Reader Tim Phillips faces a common upgrade dilemma. He writes:
Is it possible to upgrade a MacBook Pro hard drive without having to reinstall all the applications I have on my current hard drive?
Sure. What confuses most people about this is the fact that in one hand you have a laptop, complete with drive, and, in the other, a raw drive with seemingly no way to move data to it without jacking it into the laptop.
The solution is to simply provide the missing piece—the means for moving data from the laptop to the raw drive. For these sorts of situations I rely on Newer Technology’s $35 USB 2.0 Universal Drive Adapter.

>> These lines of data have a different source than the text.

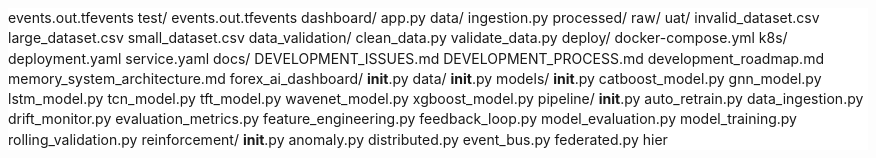 events.out.tfevents
test/
events.out.tfevents
dashboard/
app.py
data/
ingestion.py
processed/
raw/
uat/
invalid_dataset.csv
large_dataset.csv
small_dataset.csv
data_validation/
clean_data.py
validate_data.py
deploy/
docker-compose.yml
k8s/
deployment.yaml
service.yaml
docs/
DEVELOPMENT_ISSUES.md
DEVELOPMENT_PROCESS.md
development_roadmap.md
memory_system_architecture.md
forex_ai_dashboard/
__init__.py
data/
__init__.py
models/
__init__.py
catboost_model.py
gnn_model.py
lstm_model.py
tcn_model.py
tft_model.py
wavenet_model.py
xgboost_model.py
pipeline/
__init__.py
auto_retrain.py
data_ingestion.py
drift_monitor.py
evaluation_metrics.py
feature_engineering.py
feedback_loop.py
model_evaluation.py
model_training.py
rolling_validation.py
reinforcement/
__init__.py
anomaly.py
distributed.py
event_bus.py
federated.py
hier
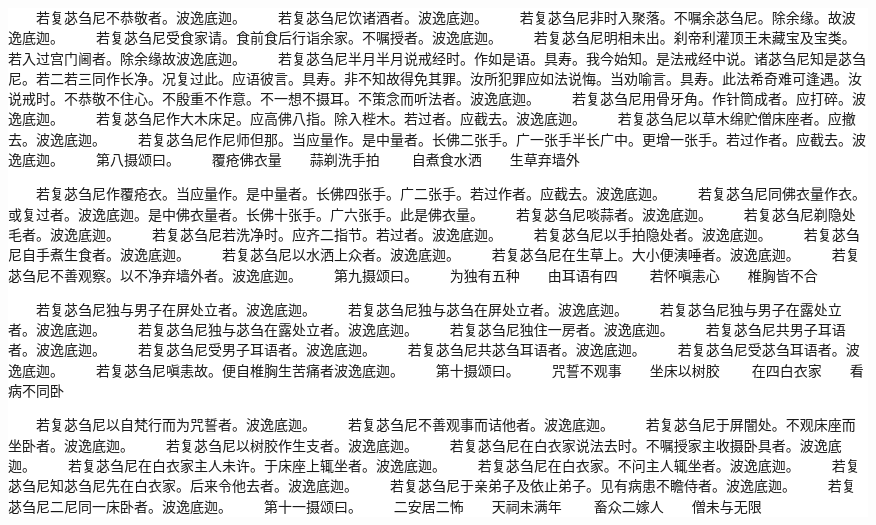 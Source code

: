 　　若复苾刍尼不恭敬者。波逸底迦。
　　若复苾刍尼饮诸酒者。波逸底迦。
　　若复苾刍尼非时入聚落。不嘱余苾刍尼。除余缘。故波逸底迦。
　　若复苾刍尼受食家请。食前食后行诣余家。不嘱授者。波逸底迦。
　　若复苾刍尼明相未出。刹帝利灌顶王未藏宝及宝类。若入过宫门阃者。除余缘故波逸底迦。
　　若复苾刍尼半月半月说戒经时。作如是语。具寿。我今始知。是法戒经中说。诸苾刍尼知是苾刍尼。若二若三同作长净。况复过此。应语彼言。具寿。非不知故得免其罪。汝所犯罪应如法说悔。当劝喻言。具寿。此法希奇难可逢遇。汝说戒时。不恭敬不住心。不殷重不作意。不一想不摄耳。不策念而听法者。波逸底迦。
　　若复苾刍尼用骨牙角。作针筒成者。应打碎。波逸底迦。
　　若复苾刍尼作大木床足。应高佛八指。除入梐木。若过者。应截去。波逸底迦。
　　若复苾刍尼以草木绵贮僧床座者。应撤去。波逸底迦。
　　若复苾刍尼作尼师但那。当应量作。是中量者。长佛二张手。广一张手半长广中。更增一张手。若过作者。应截去。波逸底迦。
　　第八摄颂曰。
　　覆疮佛衣量　　蒜剃洗手拍
　　自煮食水洒　　生草弃墙外

　　若复苾刍尼作覆疮衣。当应量作。是中量者。长佛四张手。广二张手。若过作者。应截去。波逸底迦。
　　若复苾刍尼同佛衣量作衣。或复过者。波逸底迦。是中佛衣量者。长佛十张手。广六张手。此是佛衣量。
　　若复苾刍尼啖蒜者。波逸底迦。
　　若复苾刍尼剃隐处毛者。波逸底迦。
　　若复苾刍尼若洗净时。应齐二指节。若过者。波逸底迦。
　　若复苾刍尼以手拍隐处者。波逸底迦。
　　若复苾刍尼自手煮生食者。波逸底迦。
　　若复苾刍尼以水洒上众者。波逸底迦。
　　若复苾刍尼在生草上。大小便洟唾者。波逸底迦。
　　若复苾刍尼不善观察。以不净弃墙外者。波逸底迦。
　　第九摄颂曰。
　　为独有五种　　由耳语有四
　　若怀嗔恚心　　椎胸皆不合

　　若复苾刍尼独与男子在屏处立者。波逸底迦。
　　若复苾刍尼独与苾刍在屏处立者。波逸底迦。
　　若复苾刍尼独与男子在露处立者。波逸底迦。
　　若复苾刍尼独与苾刍在露处立者。波逸底迦。
　　若复苾刍尼独住一房者。波逸底迦。
　　若复苾刍尼共男子耳语者。波逸底迦。
　　若复苾刍尼受男子耳语者。波逸底迦。
　　若复苾刍尼共苾刍耳语者。波逸底迦。
　　若复苾刍尼受苾刍耳语者。波逸底迦。
　　若复苾刍尼嗔恚故。便自椎胸生苦痛者波逸底迦。
　　第十摄颂曰。
　　咒誓不观事　　坐床以树胶
　　在四白衣家　　看病不同卧

　　若复苾刍尼以自梵行而为咒誓者。波逸底迦。
　　若复苾刍尼不善观事而诘他者。波逸底迦。
　　若复苾刍尼于屏闇处。不观床座而坐卧者。波逸底迦。
　　若复苾刍尼以树胶作生支者。波逸底迦。
　　若复苾刍尼在白衣家说法去时。不嘱授家主收摄卧具者。波逸底迦。
　　若复苾刍尼在白衣家主人未许。于床座上辄坐者。波逸底迦。
　　若复苾刍尼在白衣家。不问主人辄坐者。波逸底迦。
　　若复苾刍尼知苾刍尼先在白衣家。后来令他去者。波逸底迦。
　　若复苾刍尼于亲弟子及依止弟子。见有病患不瞻侍者。波逸底迦。
　　若复苾刍尼二尼同一床卧者。波逸底迦。
　　第十一摄颂曰。
　　二安居二怖　　天祠未满年
　　畜众二嫁人　　僧未与无限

Compatible with ATA and SATA drives, you just plug one end of the adapter into the raw hard drive and the other into the MacBook Pro’s USB port.

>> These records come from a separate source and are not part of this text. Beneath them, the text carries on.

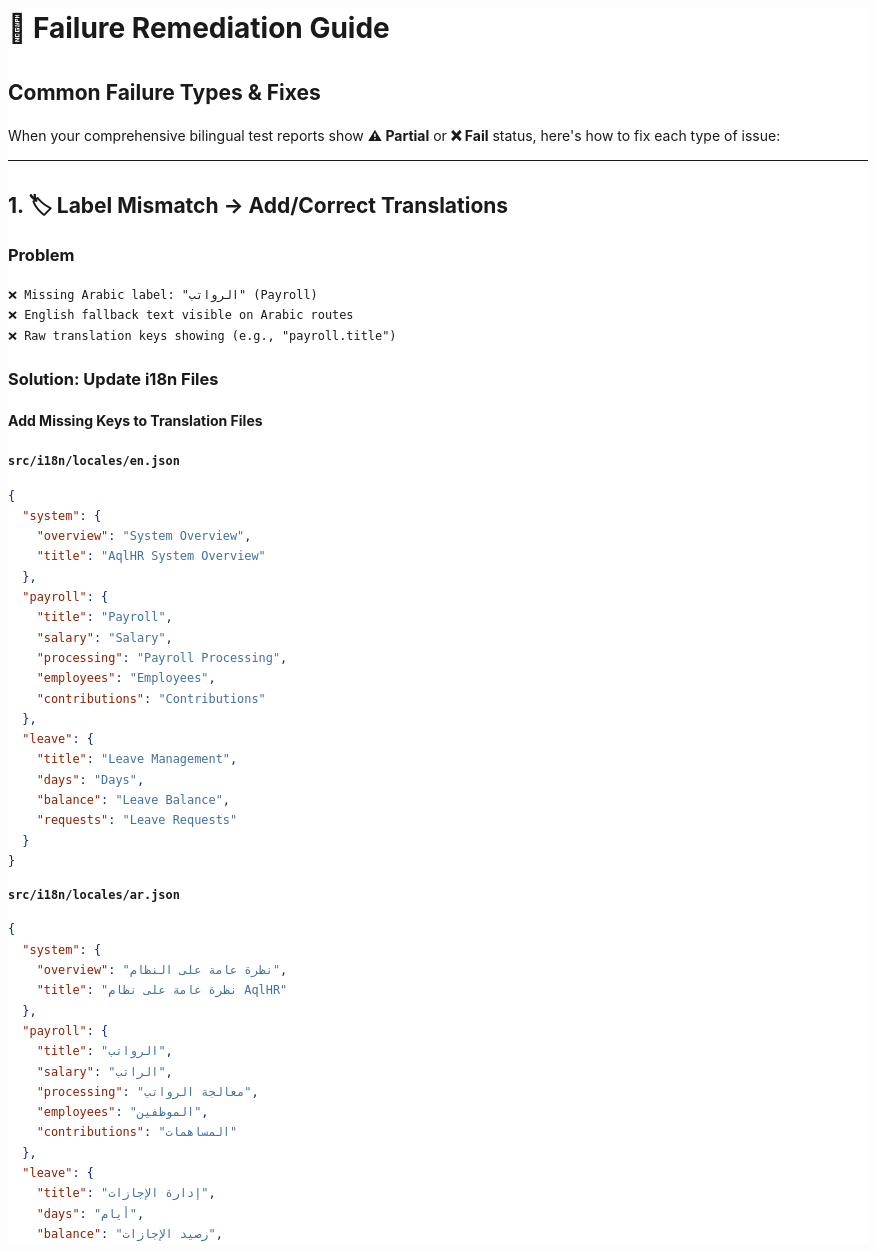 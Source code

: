 # 🔧 Failure Remediation Guide

## Common Failure Types & Fixes

When your comprehensive bilingual test reports show **⚠️ Partial** or **❌ Fail** status, here's how to fix each type of issue:

---

## 1. 🏷️ Label Mismatch → Add/Correct Translations

### Problem
```
❌ Missing Arabic label: "الرواتب" (Payroll)
❌ English fallback text visible on Arabic routes
❌ Raw translation keys showing (e.g., "payroll.title")
```

### Solution: Update i18n Files

#### Add Missing Keys to Translation Files

**`src/i18n/locales/en.json`**
```json
{
  "system": {
    "overview": "System Overview",
    "title": "AqlHR System Overview"
  },
  "payroll": {
    "title": "Payroll",
    "salary": "Salary",
    "processing": "Payroll Processing",
    "employees": "Employees",
    "contributions": "Contributions"
  },
  "leave": {
    "title": "Leave Management", 
    "days": "Days",
    "balance": "Leave Balance",
    "requests": "Leave Requests"
  }
}
```

**`src/i18n/locales/ar.json`**
```json
{
  "system": {
    "overview": "نظرة عامة على النظام",
    "title": "نظرة عامة على نظام AqlHR"
  },
  "payroll": {
    "title": "الرواتب",
    "salary": "الراتب", 
    "processing": "معالجة الرواتب",
    "employees": "الموظفين",
    "contributions": "المساهمات"
  },
  "leave": {
    "title": "إدارة الإجازات",
    "days": "أيام",
    "balance": "رصيد الإجازات",
```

Alternatively, you can purchase a cheap drive enclosure and fling the drive into it. (The advantage of the enclosure is that you can put your old hard drive into it and use it for other purposes.) At that point you can use a tool such as Bombich Software’s Carbon Copy Cloner to clone the current drive to the one you’ll replace it with.
When the job is done, open the laptop and… what, you say you’re not sure how to do that? iFixit, in addition to ripping apart every bit of cool technology that crosses its desk, provides solid instructions for upgrading Macs and other gear. If you prefer video, check out Other World Computing’s Install Videos page.